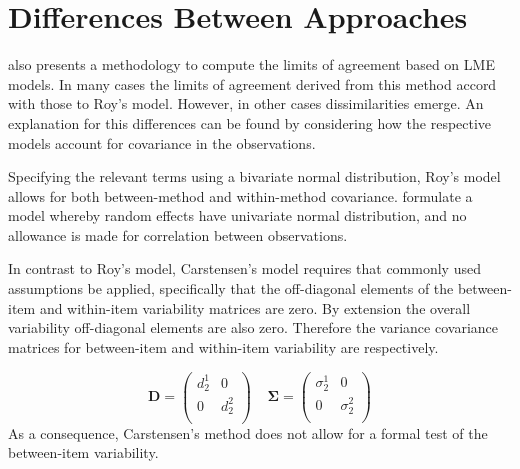 \documentclass[12pt, a4paper]{report}
\theoremstyle{plain}
\theoremstyle{definition}
\theoremstyle{remark}
\begin{document}
 \section{Differences Between Approaches}
 
 \citet{BXC2008} also presents a methodology to compute the limits of agreement based on LME models. In many cases the limits of agreement derived from this method accord with those to Roy's model. However, in other cases dissimilarities emerge. An explanation for this differences can be found by considering how the respective models account for covariance in the observations. 
 
 Specifying the relevant terms using a bivariate normal distribution, Roy's model allows for both between-method and within-method covariance. \citet{BXC2008} formulate a model whereby random effects have univariate normal distribution, and no allowance is made for correlation between observations.
 
 In contrast to Roy's model, Carstensen's model requires that commonly used assumptions be applied, specifically that the off-diagonal elements of the between-item and within-item variability matrices are zero. By
 extension the overall variability off-diagonal elements are also zero. Therefore the variance covariance matrices for
 between-item and within-item variability are respectively.
 
 \[\boldsymbol{D} = \left(
 \begin{array}{cc}
 d^1_2  & 0 \\
 0 & d^2_2 \\
 \end{array}
 \right) \;\;\;\; \boldsymbol{\Sigma} = \left(
 \begin{array}{cc}
 \sigma^1_2  & 0 \\
 0 & \sigma^2_2 \\
 \end{array}
 \right) \]
 As a consequence, Carstensen's method does not allow for a formal test of the between-item variability.
 
 
 
\end{document}
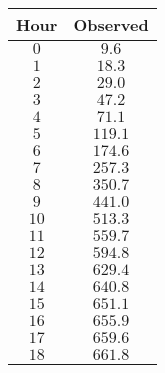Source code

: \begin{tabular}{cc} \toprule
Hour  & Observed \\\midrule
$0$   & $9.6$    \\
$1$   & $18.3$   \\
$2$   & $29.0$   \\
$3$   & $47.2$   \\
$4$   & $71.1$   \\
$5$   & $119.1$  \\
$6$   & $174.6$  \\
$7$   & $257.3$  \\
$8$   & $350.7$  \\
$9$   & $441.0$  \\
$10$  & $513.3$  \\
$11$  & $559.7$  \\
$12$  & $594.8$  \\
$13$  & $629.4$  \\
$14$  & $640.8$  \\
$15$  & $651.1$  \\
$16$  & $655.9$  \\
$17$  & $659.6$  \\
$18$  & $661.8$  \\\bottomrule
\end{tabular}
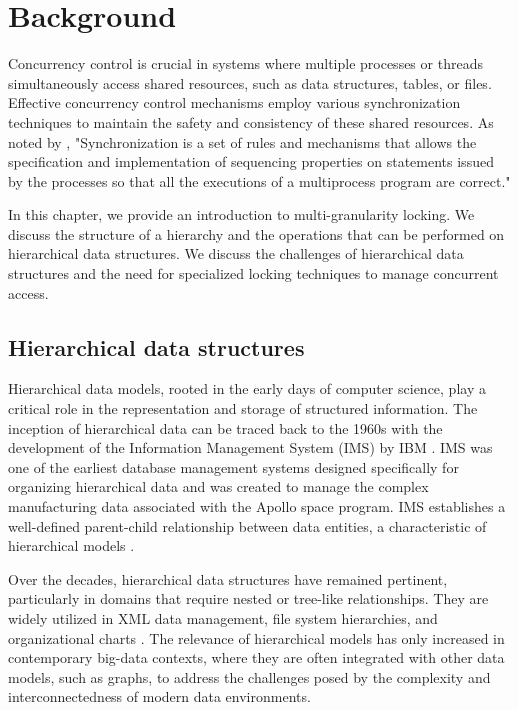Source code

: %

\chapter{Background} \label{chap:background}

Concurrency control is crucial in systems where multiple processes or threads simultaneously access shared resources, such as data structures, tables, or files. 
Effective concurrency control mechanisms employ various synchronization techniques to maintain the safety and consistency of these shared resources. As noted by \citet{DBLP:books/daglib/0030596}, "Synchronization is a set of rules and mechanisms that allows the specification and implementation of sequencing properties on statements issued by the processes so that all the executions of a multiprocess program are correct."

In this chapter, we provide an introduction to multi-granularity locking. We discuss the structure of a hierarchy and the operations that can be performed on hierarchical data structures. We discuss the challenges of hierarchical data structures and the need for specialized locking techniques to manage concurrent access. 



\section{Hierarchical data structures}

Hierarchical data models, rooted in the early days of computer science, play a critical role in the representation and storage of structured information. The inception of hierarchical data can be traced back to the 1960s with the development of the Information Management System (IMS) by IBM \cite{IBMIMS}. IMS was one of the earliest database management systems designed specifically for organizing hierarchical data and was created to manage the complex manufacturing data associated with the Apollo space program. IMS establishes a well-defined parent-child relationship between data entities, a characteristic of hierarchical models \cite{DBLP:books/daglib/0006734}.

Over the decades, hierarchical data structures have remained pertinent, particularly in domains that require nested or tree-like relationships. They are widely utilized in XML data management, file system hierarchies, and organizational charts \cite{DBLP:books/mk/BunemanSA99}. The relevance of hierarchical models has only increased in contemporary big-data contexts, where they are often integrated with other data models, such as graphs, to address the challenges posed by the complexity and interconnectedness of modern data environments.

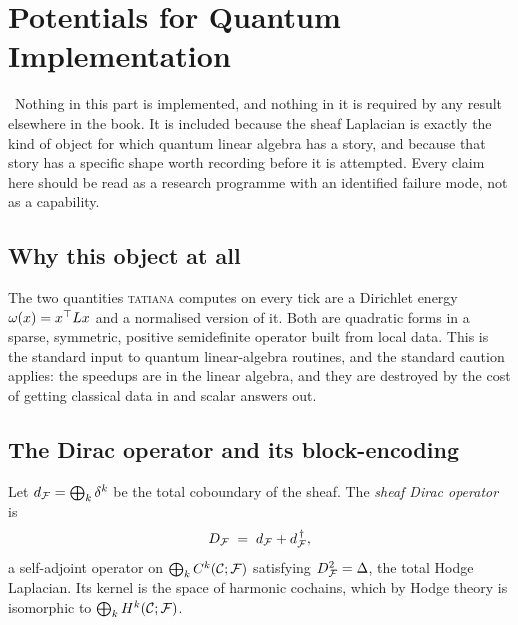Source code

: \chapter{Potentials for Quantum Implementation}\label{ch:quantum}

\begin{hon}\Hon
\Proposed\ Nothing in this part is implemented, and nothing in it is
required by any result elsewhere in the book. It is included because the
sheaf Laplacian is exactly the kind of object for which quantum linear
algebra has a story, and because that story has a specific shape worth
recording before it is attempted. Every claim here should be read as a
research programme with an identified failure mode, not as a capability.
\end{hon}

\section{Why this object at all}

The two quantities \textsc{tatiana} computes on every tick are a
Dirichlet energy $\discord(x)=x^\top\Lap x$ and a normalised version of
it. Both are quadratic forms in a sparse, symmetric, positive
semidefinite operator built from local data. This is the standard input
to quantum linear-algebra routines, and the standard caution applies:
the speedups are in the linear algebra, and they are destroyed by the
cost of getting classical data in and scalar answers out.

\section{The Dirac operator and its block-encoding}

\begin{definition}\label{def:dirac}
Let $\dsheaf=\bigoplus_k\cob^k$ be the total coboundary of the sheaf.
The \emph{sheaf Dirac operator} is
\[
  \Dirac \;=\; \dsheaf+\dsheaf^{\,\dagger},
\]
a self-adjoint operator on $\bigoplus_k \Ck{k}$ satisfying
$\Dirac^2=\Delta$, the total Hodge Laplacian. Its kernel is the space of
harmonic cochains, which by Hodge theory is isomorphic to
$\bigoplus_k \Hk{k}$.
\end{definition}

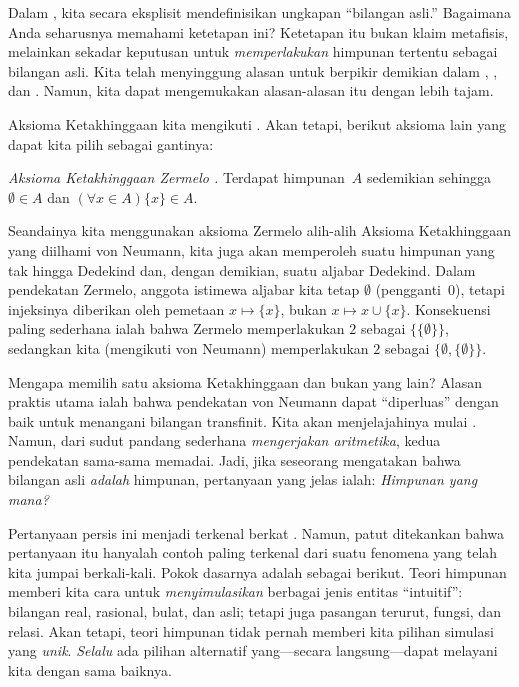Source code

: \documentclass[../../../include/open-logic-section]{subfiles}
\begin{document}
	


Dalam , kita secara eksplisit mendefinisikan
ungkapan ``bilangan asli.'' Bagaimana Anda seharusnya memahami ketetapan ini?
Ketetapan itu bukan klaim metafisis, melainkan sekadar keputusan untuk
\emph{memperlakukan} himpunan tertentu sebagai bilangan asli. Kita telah
menyinggung alasan untuk berpikir demikian dalam
, , dan
. Namun, kita dapat mengemukakan
alasan-alasan itu dengan lebih tajam.

Aksioma Ketakhinggaan kita mengikuti \citet{VonNeumann1925}. Akan tetapi,
berikut aksioma lain yang dapat kita pilih sebagai gantinya:

\begin{defish}
\emph{Aksioma Ketakhinggaan Zermelo
\citeyear{Zermelo1908Untersuchungen}.} Terdapat himpunan~$A$ sedemikian
sehingga $\emptyset\in A$ dan $(\forall x\in A)\{x\}\in A$.
\end{defish}

Seandainya kita menggunakan aksioma Zermelo alih-alih Aksioma Ketakhinggaan
yang diilhami von Neumann, kita juga akan memperoleh suatu himpunan yang tak
hingga Dedekind dan, dengan demikian, suatu aljabar Dedekind. Dalam pendekatan
Zermelo, anggota istimewa aljabar kita tetap $\emptyset$ (pengganti~$0$),
tetapi injeksinya diberikan oleh pemetaan $x\mapsto\{x\}$, bukan
$x\mapsto x\cup\{x\}$. Konsekuensi paling sederhana ialah bahwa Zermelo
memperlakukan $2$ sebagai $\{\{\emptyset\}\}$, sedangkan kita (mengikuti von
Neumann) memperlakukan $2$ sebagai
$\{\emptyset,\{\emptyset\}\}$.

Mengapa memilih satu aksioma Ketakhinggaan dan bukan yang lain? Alasan praktis
utama ialah bahwa pendekatan von Neumann dapat ``diperluas'' dengan baik untuk
menangani bilangan transfinit. Kita akan menjelajahinya mulai
. Namun, dari sudut pandang sederhana
\emph{mengerjakan aritmetika}, kedua pendekatan sama-sama memadai. Jadi, jika
seseorang mengatakan bahwa bilangan asli \emph{adalah} himpunan, pertanyaan
yang jelas ialah: \emph{Himpunan yang mana?}

Pertanyaan persis ini menjadi terkenal berkat \citet{Benacerraf1965}. Namun,
patut ditekankan bahwa pertanyaan itu hanyalah contoh paling terkenal dari
suatu fenomena yang telah kita jumpai berkali-kali. Pokok dasarnya adalah
sebagai berikut. Teori himpunan memberi kita cara untuk \emph{menyimulasikan}
berbagai jenis entitas ``intuitif'': bilangan real, rasional, bulat, dan asli;
tetapi juga pasangan terurut, fungsi, dan relasi. Akan tetapi, teori himpunan
tidak pernah memberi kita pilihan simulasi yang \emph{unik}. \emph{Selalu}
ada pilihan alternatif yang---secara langsung---dapat melayani kita dengan
sama baiknya.
\end{document}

:::::

Search the data for "sebagai berikut. Teori". Beginning with that line, set down every line through the last exactly.

--- Finished task ---
sebagai berikut. Teori himpunan memberi kita cara untuk \emph{menyimulasikan}
berbagai jenis entitas ``intuitif'': bilangan real, rasional, bulat, dan asli;
tetapi juga pasangan terurut, fungsi, dan relasi. Akan tetapi, teori himpunan
tidak pernah memberi kita pilihan simulasi yang \emph{unik}. \emph{Selalu}
ada pilihan alternatif yang---secara langsung---dapat melayani kita dengan
sama baiknya.
\end{document}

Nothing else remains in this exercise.